Häufig gestellte Fragen

What muscles does the side plank bent leg lift work?

It primarily works the obliques (both external and internal) and the hip abductors, especially the gluteus medius. The transverse abdominis and other deep core stabilisers are also engaged throughout the hold.

What is the difference between a side plank leg lift and a side plank bent leg lift?

In the bent-leg version the knee stays flexed at roughly 90°, shortening the lever arm and reducing the load on the hip abductors and lower back. The straight-leg version demands more strength and stability, making the bent-leg variation a good starting point for beginners.

Can beginners do side plank bent leg lifts?

Yes. The bent-knee position makes this one of the more beginner-friendly side plank variations. Start with a smaller range of motion and fewer reps (8–10 per side), focusing on keeping the hips lifted and stable before adding more reps or pausing at the top.

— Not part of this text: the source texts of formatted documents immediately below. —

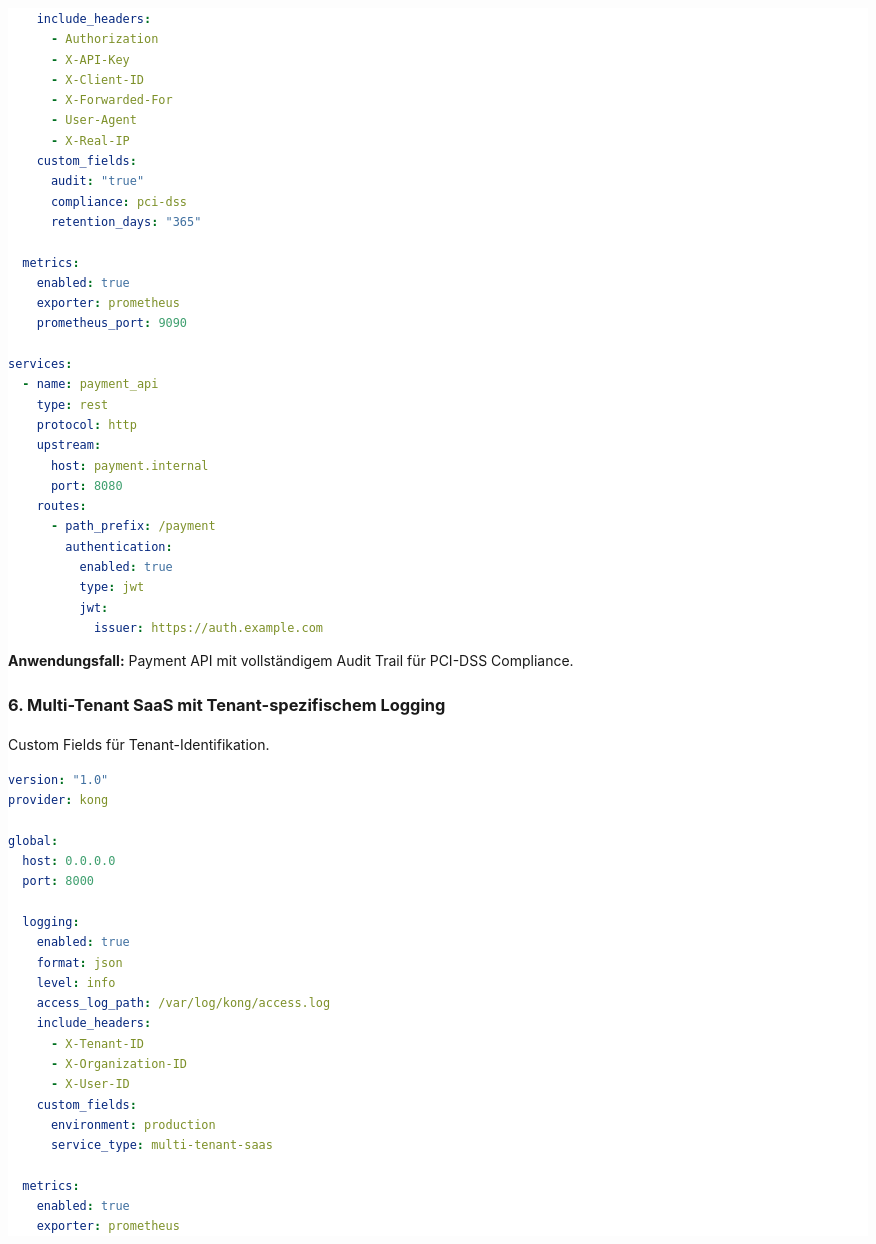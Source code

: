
 ```yaml
    include_headers:
      - Authorization
      - X-API-Key
      - X-Client-ID
      - X-Forwarded-For
      - User-Agent
      - X-Real-IP
    custom_fields:
      audit: "true"
      compliance: pci-dss
      retention_days: "365"

  metrics:
    enabled: true
    exporter: prometheus
    prometheus_port: 9090

services:
  - name: payment_api
    type: rest
    protocol: http
    upstream:
      host: payment.internal
      port: 8080
    routes:
      - path_prefix: /payment
        authentication:
          enabled: true
          type: jwt
          jwt:
            issuer: https://auth.example.com
```

**Anwendungsfall:** Payment API mit vollständigem Audit Trail für PCI-DSS Compliance.

### 6. Multi-Tenant SaaS mit Tenant-spezifischem Logging

Custom Fields für Tenant-Identifikation.

```yaml
version: "1.0"
provider: kong

global:
  host: 0.0.0.0
  port: 8000

  logging:
    enabled: true
    format: json
    level: info
    access_log_path: /var/log/kong/access.log
    include_headers:
      - X-Tenant-ID
      - X-Organization-ID
      - X-User-ID
    custom_fields:
      environment: production
      service_type: multi-tenant-saas

  metrics:
    enabled: true
    exporter: prometheus

```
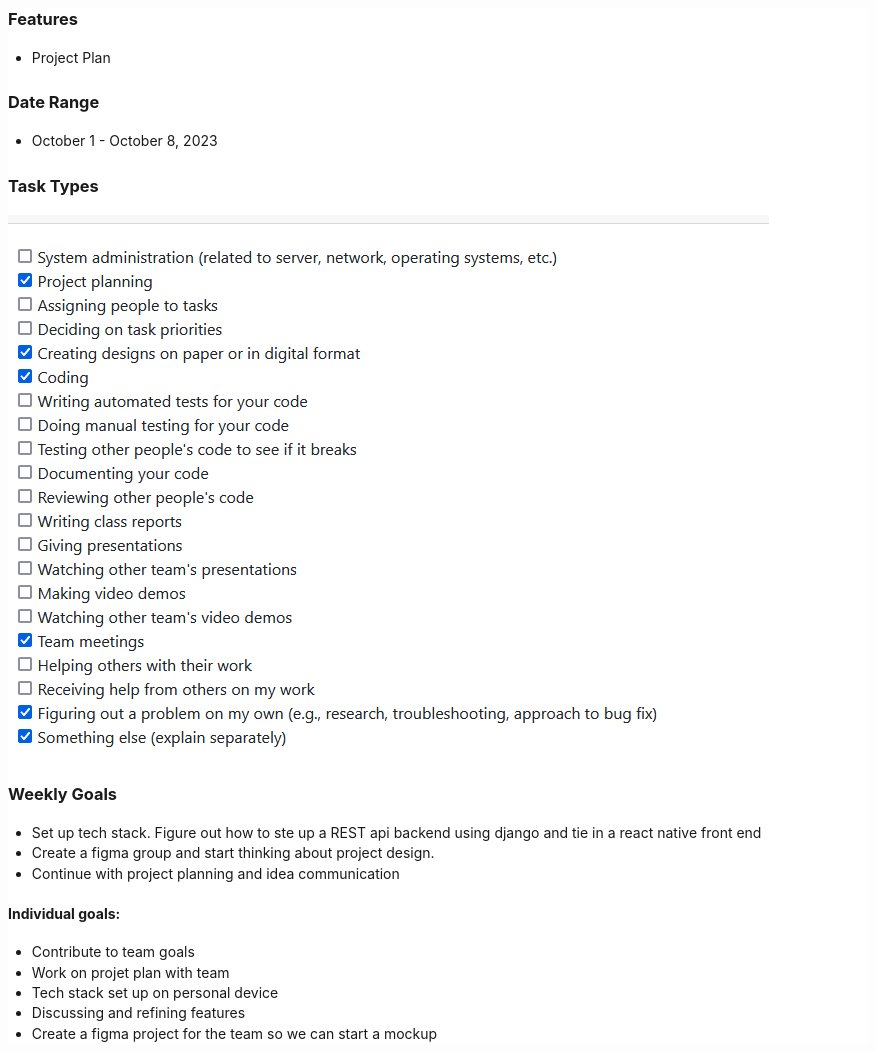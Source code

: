 ### Features
- Project Plan


### Date Range
 - October 1 - October 8, 2023

### Task Types
![Alt text](img/week_5_evaljoss.png)

### Weekly Goals
- Set up tech stack. Figure out how to ste up a REST api backend using django and tie in a react native front end
- Create a figma group and start thinking about project design.
- Continue with project planning and idea communication

#### Individual goals:
- Contribute to team goals 
- Work on projet plan with team
- Tech stack set up on personal device
- Discussing and refining features
- Create a figma project for the team so we can start a mockup
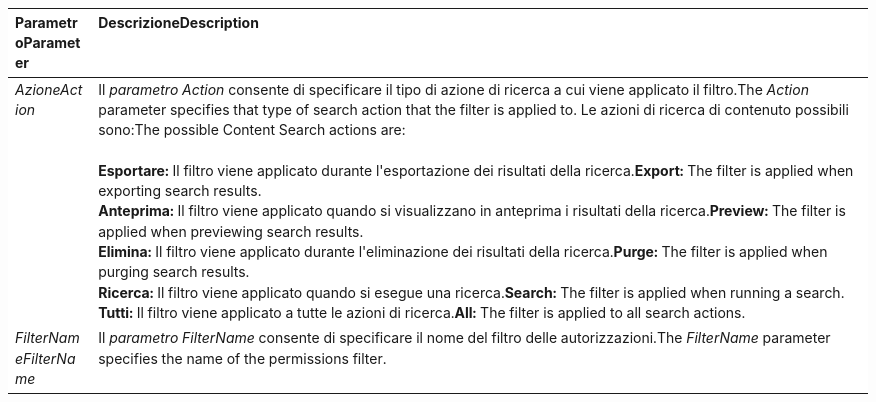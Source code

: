 |<span data-ttu-id="12ccc-247">**Parametro**</span><span class="sxs-lookup"><span data-stu-id="12ccc-247">**Parameter**</span></span>|<span data-ttu-id="12ccc-248">**Descrizione**</span><span class="sxs-lookup"><span data-stu-id="12ccc-248">**Description**</span></span>|
|:-----|:-----|
| <span data-ttu-id="12ccc-249">_Azione_</span><span class="sxs-lookup"><span data-stu-id="12ccc-249">_Action_</span></span>| <span data-ttu-id="12ccc-250">Il  _parametro Action_ consente di specificare il tipo di azione di ricerca a cui viene applicato il filtro.</span><span class="sxs-lookup"><span data-stu-id="12ccc-250">The  _Action_ parameter specifies that type of search action that the filter is applied to.</span></span> <span data-ttu-id="12ccc-251">Le azioni di ricerca di contenuto possibili sono:</span><span class="sxs-lookup"><span data-stu-id="12ccc-251">The possible Content Search actions are:</span></span> <br/><br/> <span data-ttu-id="12ccc-252">**Esportare:** Il filtro viene applicato durante l'esportazione dei risultati della ricerca.</span><span class="sxs-lookup"><span data-stu-id="12ccc-252">**Export:** The filter is applied when exporting search results.</span></span>  <br/> <span data-ttu-id="12ccc-253">**Anteprima:** Il filtro viene applicato quando si visualizzano in anteprima i risultati della ricerca.</span><span class="sxs-lookup"><span data-stu-id="12ccc-253">**Preview:** The filter is applied when previewing search results.</span></span>  <br/> <span data-ttu-id="12ccc-254">**Elimina:** Il filtro viene applicato durante l'eliminazione dei risultati della ricerca.</span><span class="sxs-lookup"><span data-stu-id="12ccc-254">**Purge:** The filter is applied when purging search results.</span></span>  <br/> <span data-ttu-id="12ccc-255">**Ricerca:** Il filtro viene applicato quando si esegue una ricerca.</span><span class="sxs-lookup"><span data-stu-id="12ccc-255">**Search:** The filter is applied when running a search.</span></span>  <br/> <span data-ttu-id="12ccc-256">**Tutti:** Il filtro viene applicato a tutte le azioni di ricerca.</span><span class="sxs-lookup"><span data-stu-id="12ccc-256">**All:** The filter is applied to all search actions.</span></span>  <br/> |
| <span data-ttu-id="12ccc-257">_FilterName_</span><span class="sxs-lookup"><span data-stu-id="12ccc-257">_FilterName_</span></span>|<span data-ttu-id="12ccc-258">Il  _parametro FilterName_ consente di specificare il nome del filtro delle autorizzazioni.</span><span class="sxs-lookup"><span data-stu-id="12ccc-258">The  _FilterName_ parameter specifies the name of the permissions filter.</span></span> |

How many reps should I do for side plank bent leg lifts?

A common starting range is 10–15 controlled reps per side for 2–3 sets. Because the move doubles as a static hold and a dynamic lift, quality matters more than volume — stop a set early if your hips begin to drop or your form breaks down.

Why do my hips drop when I do side plank leg lifts?

Hip drop is usually a sign that the obliques or hip abductors are not yet strong enough to maintain the plank position while also moving the leg. Regress to a static bent-knee side plank hold until you can hold it comfortably for 20–30 seconds, then reintroduce the leg lift.